What is being asked » Below are records; from the line containing "sports_** (in Arabic)" through the very last line, output each line exactly. No pictures.

Rendered images with source text
* * *
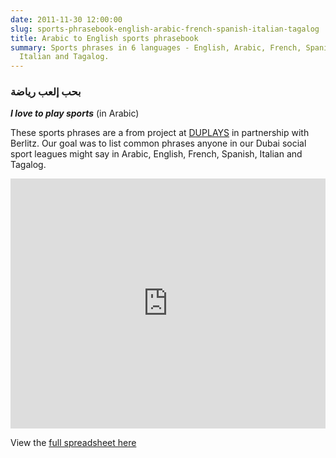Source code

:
 ```yaml
---
date: 2011-11-30 12:00:00
slug: sports-phrasebook-english-arabic-french-spanish-italian-tagalog
title: Arabic to English sports phrasebook
summary: Sports phrases in 6 languages - English, Arabic, French, Spanish,
  Italian and Tagalog.
---
```


### بحب إلعب رياضة

**_I love to play sports_** (in Arabic)

These sports phrases are a from project at [DUPLAYS](https://duplays.com) in
partnership with Berlitz. Our goal was to list common phrases anyone in our
Dubai social sport leagues might say in Arabic, English, French, Spanish,
Italian and Tagalog.

<iframe width='100%' height='400' frameborder='0'
src='https://docs.google.com/spreadsheet/pub?key=0AmF22gEI8vjtdHhOdEQ1T0I5eFM2ODRtcTR4MVNZa2c&output=html&widget=true'></iframe>

View the
[full spreadsheet here](https://docs.google.com/spreadsheet/ccc?key=0AmF22gEI8vjtdHhOdEQ1T0I5eFM2ODRtcTR4MVNZa2c&usp=sharing)

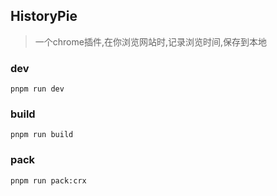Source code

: ## HistoryPie
> 一个chrome插件,在你浏览网站时,记录浏览时间,保存到本地

### dev
```
pnpm run dev
```

### build
```
pnpm run build
```

### pack
```
pnpm run pack:crx
```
* * *
Written reply »
**_I love to play sports_** (in Arabic)

These sports phrases are a from project at [DUPLAYS](https://duplays.com) in
partnership with Berlitz. Our goal was to list common phrases anyone in our
Dubai social sport leagues might say in Arabic, English, French, Spanish,
Italian and Tagalog.

<iframe width='100%' height='400' frameborder='0'
src='https://docs.google.com/spreadsheet/pub?key=0AmF22gEI8vjtdHhOdEQ1T0I5eFM2ODRtcTR4MVNZa2c&output=html&widget=true'></iframe>

View the
[full spreadsheet here](https://docs.google.com/spreadsheet/ccc?key=0AmF22gEI8vjtdHhOdEQ1T0I5eFM2ODRtcTR4MVNZa2c&usp=sharing)

Source code

: ## HistoryPie
> 一个chrome插件,在你浏览网站时,记录浏览时间,保存到本地

### dev
```
pnpm run dev
```

### build
```
pnpm run build
```

### pack
```
pnpm run pack:crx
```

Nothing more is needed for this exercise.